A PETAL (1996)
RÉALISÉ PAR JANG SUN-WOO
AVEC LEE JUNG-HYUN, MUN SEONG-KUN, CHU SANG-MI
Jang Sun-woo est un dinosaure du cinéma coréen - l'un des
premiers réalisateurs qui a pris part à cette nouvelle vague Hallyu débutée
dans les années 90. A Petal s'inscrit
en plein centre de sa courte filmographie, drame engagé à l'ambiance aussi
réaliste qu'elle est parfois psychédélique, contant l'histoire d'une jeune
femme traumatisée par le fameux massacre de Gwangju commis par l'armée
sud-coréenne contre des manifestants en 1980. Un événement qui a profondément
marqué le pays et qui est couramment traité au cinéma, parfois sous le prisme
de la vengeance (26 Years) ou encore
du huis-clos oppressant (National
Security). A Petal ne rejoint
cependant aucune de ces deux catégories.
Le film de Jang s'argumente davantage comme un film mémoire
- la personnage principale qui s'est retrouvée au cœur de ce bain de sang en
conserve les cicatrices, alors que l'ensemble du pays est en pleine mutation et
semble tirer un trait sur ce passé proche douloureux. A Petal possède à la fois ce point de vu intimiste (le traumatisme
de Gwangju) et d'ensemble (Corée-du-Sud en transition politique), se posant à
bien des égards comme un véritable pamphlet.
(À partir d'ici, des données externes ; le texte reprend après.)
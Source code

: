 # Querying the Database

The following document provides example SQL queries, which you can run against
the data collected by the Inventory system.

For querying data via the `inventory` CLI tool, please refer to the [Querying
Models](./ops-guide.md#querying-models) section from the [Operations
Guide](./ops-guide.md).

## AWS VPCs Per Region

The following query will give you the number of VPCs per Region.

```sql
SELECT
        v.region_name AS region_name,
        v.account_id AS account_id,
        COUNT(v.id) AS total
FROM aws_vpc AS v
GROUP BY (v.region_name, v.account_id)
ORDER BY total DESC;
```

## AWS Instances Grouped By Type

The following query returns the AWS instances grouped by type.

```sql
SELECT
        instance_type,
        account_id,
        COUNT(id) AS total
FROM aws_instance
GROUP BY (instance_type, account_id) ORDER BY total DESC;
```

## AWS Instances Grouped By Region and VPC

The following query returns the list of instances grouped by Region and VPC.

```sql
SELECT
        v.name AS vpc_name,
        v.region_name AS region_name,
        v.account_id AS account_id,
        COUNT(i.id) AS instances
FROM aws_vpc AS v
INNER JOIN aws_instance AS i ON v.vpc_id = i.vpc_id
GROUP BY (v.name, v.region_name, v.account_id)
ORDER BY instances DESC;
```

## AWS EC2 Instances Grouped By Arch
Un devoir de mémoire transmis par le film qui ne se limite pourtant
pas à cet aspect - drame aux allures de tragédie, bouleversant et touchant sans
jamais faire dans l'émotion facile tire-larmes, récit à la fois d'une quête
apparemment impossible (mais sans cesse proche de son aboutissement, en tout
cas c'est l'impression qu'en donne le montage presque intemporel) et d'une
relation improbable et indéfinissable (père-fille, amants, amis ?).
Porté sur les épaules par un excellent casting (Lee Jung-hyun en tête),
magnifié par une bande-originale absolument parfaite (entre rock sixties psyché
coréen et petites mélodies douces-macabres) et une réalisation inventive à
défaut d'être dénuée de défauts (les séquences animées sont, à cet égard,
plutôt inutiles et faussement ambitieuses) – A Petal prouve qu'il est aussi une réussite formelle évidente. Les
séquences flashbacks notamment font
office de moments à la fois de grâce et d'horreur justes et fascinants.
Un drame psychologique marginal et riche de sens -- une
folie dans la mise en scène et la narration (sans cesse décousue) typiquement
coréenne, des personnages forts et un rythme soutenu qui empêche tout ennui. On
frôle bien souvent le génie, et on ne peut que se lamenter que cette petite
merveille ne soit pas plus connue. Si les plus pinailleurs pourront trouver la
démarche parfois artistiquement naïve (mais pas scénaristiquement, attention),
ça ne fait que participer à la beauté désuète de A Petal, dont le titre - si court soit-il - semble réunir toute la
poésie et la majesté de la production.